The present invention relates to a condenser for use in automobile and building air conditioning systems.
For such use, a "serpentine" type of condenser is well known and widely used. This type of condenser is made up of a flat multi-bored tube, commonly called a "harmonica tube", bent in a few folds, and corrugated fins sandwiched between the folded walls.
One of the disadvantages of the serpentine type condensers is that the coolant undergoes a relatively large pressure loss while flowing through the flat tube. To reduce the pressure loss, the common practice is to minimize fin pitches, widen the tube width to increase the cross-sectional area of the coolant flow paths, and increase the density of fins disposed between the folded tube walls.

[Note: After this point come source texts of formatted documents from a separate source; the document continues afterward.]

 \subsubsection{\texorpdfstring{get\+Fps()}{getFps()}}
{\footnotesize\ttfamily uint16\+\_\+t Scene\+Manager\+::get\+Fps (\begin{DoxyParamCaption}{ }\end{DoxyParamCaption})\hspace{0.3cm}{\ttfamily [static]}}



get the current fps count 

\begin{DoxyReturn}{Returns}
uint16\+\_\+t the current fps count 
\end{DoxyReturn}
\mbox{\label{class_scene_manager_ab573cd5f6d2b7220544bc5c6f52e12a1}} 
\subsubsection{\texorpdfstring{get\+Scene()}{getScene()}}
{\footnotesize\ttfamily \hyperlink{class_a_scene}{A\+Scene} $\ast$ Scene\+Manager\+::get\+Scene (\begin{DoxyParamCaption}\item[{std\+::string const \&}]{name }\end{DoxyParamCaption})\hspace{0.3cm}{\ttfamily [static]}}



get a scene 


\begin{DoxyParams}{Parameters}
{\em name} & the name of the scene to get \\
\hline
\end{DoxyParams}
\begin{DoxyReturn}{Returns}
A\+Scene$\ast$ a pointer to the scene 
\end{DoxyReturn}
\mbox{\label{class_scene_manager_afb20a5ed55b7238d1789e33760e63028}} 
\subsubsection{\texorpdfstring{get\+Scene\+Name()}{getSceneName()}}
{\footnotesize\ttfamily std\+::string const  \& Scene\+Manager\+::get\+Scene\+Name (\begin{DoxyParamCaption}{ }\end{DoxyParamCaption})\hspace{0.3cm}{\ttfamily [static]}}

However, as the tube is widened, its rigidity increases, and therefore it becomes difficult to bend. In addition, there is a limitation to the bent of a tube in terms of radius of curvature. In short, the heat exchange efficiency cannot be increased only by reliance upon the increased density of fins packed between the folds of tube.
Accordingly, it is an object of the present invention is to provide a condenser capable of easy construction with the flexibility in the width of the tubes, and the height of fins.
Another object of the present invention is to provide a condenser which minimizes the pressure loss of a cooling medium and air passing through the tubes and fins, thereby enhancing the efficiency of heat exchange.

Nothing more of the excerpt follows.